Exercise inputs below:

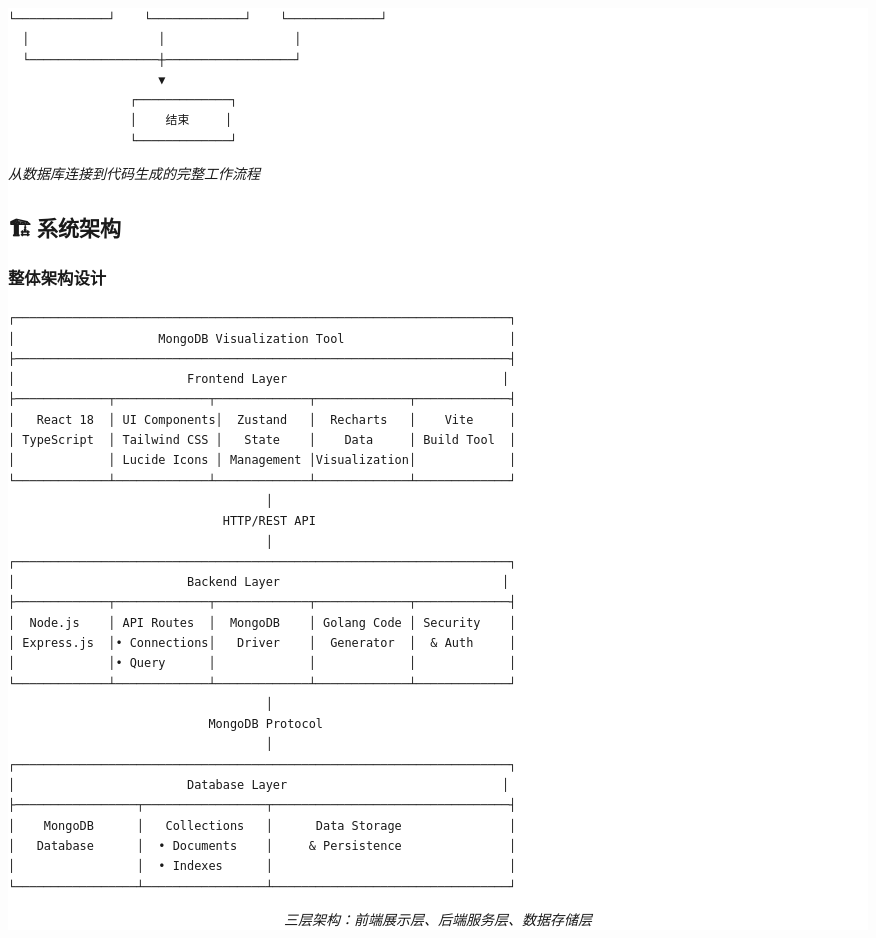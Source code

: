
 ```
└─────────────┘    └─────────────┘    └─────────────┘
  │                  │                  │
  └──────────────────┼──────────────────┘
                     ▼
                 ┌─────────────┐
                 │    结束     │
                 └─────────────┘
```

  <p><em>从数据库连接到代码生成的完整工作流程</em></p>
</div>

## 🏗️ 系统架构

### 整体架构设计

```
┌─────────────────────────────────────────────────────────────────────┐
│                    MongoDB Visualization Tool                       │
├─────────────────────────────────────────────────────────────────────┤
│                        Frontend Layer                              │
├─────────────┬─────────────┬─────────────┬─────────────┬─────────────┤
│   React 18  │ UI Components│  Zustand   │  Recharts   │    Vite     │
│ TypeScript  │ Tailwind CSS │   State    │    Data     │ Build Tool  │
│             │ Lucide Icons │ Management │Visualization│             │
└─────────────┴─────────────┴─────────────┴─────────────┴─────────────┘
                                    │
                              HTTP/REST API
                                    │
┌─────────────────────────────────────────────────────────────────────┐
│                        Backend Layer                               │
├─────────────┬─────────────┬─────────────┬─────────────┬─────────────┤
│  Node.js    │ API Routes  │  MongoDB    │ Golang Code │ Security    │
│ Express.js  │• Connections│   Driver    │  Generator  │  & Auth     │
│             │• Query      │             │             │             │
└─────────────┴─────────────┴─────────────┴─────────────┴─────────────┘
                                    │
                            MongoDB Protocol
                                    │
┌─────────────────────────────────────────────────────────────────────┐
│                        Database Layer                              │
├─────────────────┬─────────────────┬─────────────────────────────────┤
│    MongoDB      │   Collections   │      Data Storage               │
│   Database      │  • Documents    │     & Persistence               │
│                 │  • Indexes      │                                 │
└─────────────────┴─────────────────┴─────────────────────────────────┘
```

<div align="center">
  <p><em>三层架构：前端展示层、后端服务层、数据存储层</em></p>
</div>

End of Exercise inputs.
Exercise inputs below:

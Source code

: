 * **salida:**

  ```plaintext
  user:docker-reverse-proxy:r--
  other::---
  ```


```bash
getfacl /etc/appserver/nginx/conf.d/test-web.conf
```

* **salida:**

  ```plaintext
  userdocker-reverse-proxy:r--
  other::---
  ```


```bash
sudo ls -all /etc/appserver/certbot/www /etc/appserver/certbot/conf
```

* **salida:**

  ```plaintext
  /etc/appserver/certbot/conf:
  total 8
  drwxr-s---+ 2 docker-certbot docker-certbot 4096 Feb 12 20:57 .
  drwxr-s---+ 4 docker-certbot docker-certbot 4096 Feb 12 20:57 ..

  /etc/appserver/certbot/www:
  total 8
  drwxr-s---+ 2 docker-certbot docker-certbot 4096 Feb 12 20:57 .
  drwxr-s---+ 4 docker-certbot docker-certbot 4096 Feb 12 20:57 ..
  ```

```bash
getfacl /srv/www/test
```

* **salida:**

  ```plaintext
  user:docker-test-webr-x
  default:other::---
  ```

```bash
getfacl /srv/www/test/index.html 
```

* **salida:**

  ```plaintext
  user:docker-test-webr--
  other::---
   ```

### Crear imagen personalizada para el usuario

End of Exercise inputs.

» **What you will do**: Filter the records above for the string "getfacl" and copy each matching line.

» **Finished task**:
getfacl /etc/appserver/nginx/conf.d/test-web.conf
getfacl /srv/www/test
getfacl /srv/www/test/index.html 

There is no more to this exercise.